- Founder: Alexander Lapin
- Founded: 1995; 31 years ago
- Preceded by: All-Union Communist Party of Bolsheviks (1991)
- Newspaper: Bolshevistskaya Pravda (Bolsheviks' Truth) (1995-2010), Bolshevistskoe Znamya (Bolsheviks' Banner) (from 2010)
- Youth wing: All-Union Young Guard Bolsheviks
- Ideology: Communism Marxism–Leninism Stalinism Bolshevism Anti-revisionism
- Political position: Far-left
- Slogan: "Workers of the world, unite!" (Russian: "Пролетарии всех стран, соединяйтесь!")
- Anthem: The Internationale

Party flag

Website
- bolshevick.org

= All-Union Communist Party (Bolsheviks) (1995) =

All-Union Communist Party (Bolsheviks) (Всесоюзная Коммунистическая партия (большевиков)), (Vsesoyuznaya Kommunystycheskaya partiya ВКП(б)) is a communist party operating in the former Soviet Union. ВКП(б) was formed in 1995, following a split from the All-Union Communist Party of Bolsheviks (1991) (VKPB).

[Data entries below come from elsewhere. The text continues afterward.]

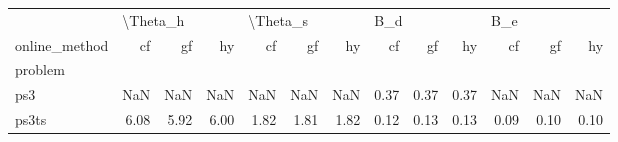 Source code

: \begin{tabular}{lrrrrrrrrrrrr}
\toprule
{} & \multicolumn{3}{l}{\textbackslash Theta\_h} & \multicolumn{3}{l}{\textbackslash Theta\_s} & \multicolumn{3}{l}{B\_d} & \multicolumn{3}{l}{B\_e} \\
online\_method &       cf &   gf &   hy &       cf &   gf &   hy &   cf &   gf &   hy &   cf &   gf &   hy \\
problem &          &      &      &          &      &      &      &      &      &      &      &      \\
\midrule
ps3     &      NaN &  NaN &  NaN &      NaN &  NaN &  NaN & 0.37 & 0.37 & 0.37 &  NaN &  NaN &  NaN \\
ps3ts   &     6.08 & 5.92 & 6.00 &     1.82 & 1.81 & 1.82 & 0.12 & 0.13 & 0.13 & 0.09 & 0.10 & 0.10 \\
\bottomrule
\end{tabular}
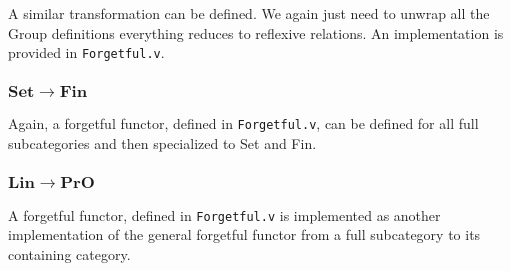 \documentclass[12pt,twocolumn,oneside]{book}
\begin{document}
A similar transformation can be defined. We again just need to unwrap all the Group
definitions everything reduces to reflexive relations. An implementation is provided
in \texttt{Forgetful.v}.


\subsubsection{$\mathbf{Set} \to \mathbf{Fin}$}

Again, a forgetful functor, defined in \texttt{Forgetful.v}, can be defined for all full
subcategories and then specialized to Set and Fin.

\subsubsection{$\mathbf{Lin} \to \mathbf{PrO}$}

A forgetful functor, defined in \texttt{Forgetful.v} is implemented as another
implementation of the general forgetful functor from a full subcategory to its
containing category.
\end{document}
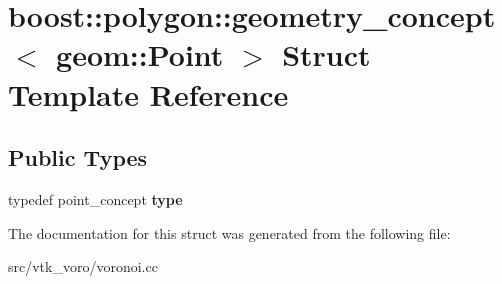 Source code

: \hypertarget{structboost_1_1polygon_1_1geometry__concept_3_01geom_1_1Point_01_4}{}\section{boost\+:\+:polygon\+:\+:geometry\+\_\+concept$<$ geom\+:\+:Point $>$ Struct Template Reference}
\label{structboost_1_1polygon_1_1geometry__concept_3_01geom_1_1Point_01_4}
\subsection*{Public Types}
\begin{DoxyCompactItemize}
\item 
typedef point\+\_\+concept {\bfseries type}\hypertarget{structboost_1_1polygon_1_1geometry__concept_3_01geom_1_1Point_01_4_a7b4f3a380bcbc8c1523bc1c30f2d29b1}{}\label{structboost_1_1polygon_1_1geometry__concept_3_01geom_1_1Point_01_4_a7b4f3a380bcbc8c1523bc1c30f2d29b1}

\end{DoxyCompactItemize}


The documentation for this struct was generated from the following file\+:\begin{DoxyCompactItemize}
\item 
src/vtk\+\_\+voro/voronoi.\+cc\end{DoxyCompactItemize}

In 2009, the police accused Alexander Lapin and his wife Zinaida Smirnova of abusing their adopted daughter. Because of this, they left Russia.

From VKP(b) foundation until 2012, the First secretary of the Central Committee of the party was its founder Alexander Lapin. In 2012 Lapin was expelled from the party.

Since 2017, convergence has begun between VKP(b) and another breakaway from Nina Andreeva's All-Union Communist Party of Bolsheviks - VKPB(r). The parties worked to create a single organization.

In 2019, the congress of VKP(b) and VKPB(r) was held, which was supposed to be unifying. But in the end, the parties did not come to an agreement.

In November 2021, VKP(b) merged with another breakaway from Nina Andreeva's VKPB — VKPB (Sverdlovsk Congress). The new organization was called the Marxist-Leninist Party of Bolsheviks (MLPB). In the ranks of VKP(b), not everyone accepted the merger and part of the organization continued to function under the same name.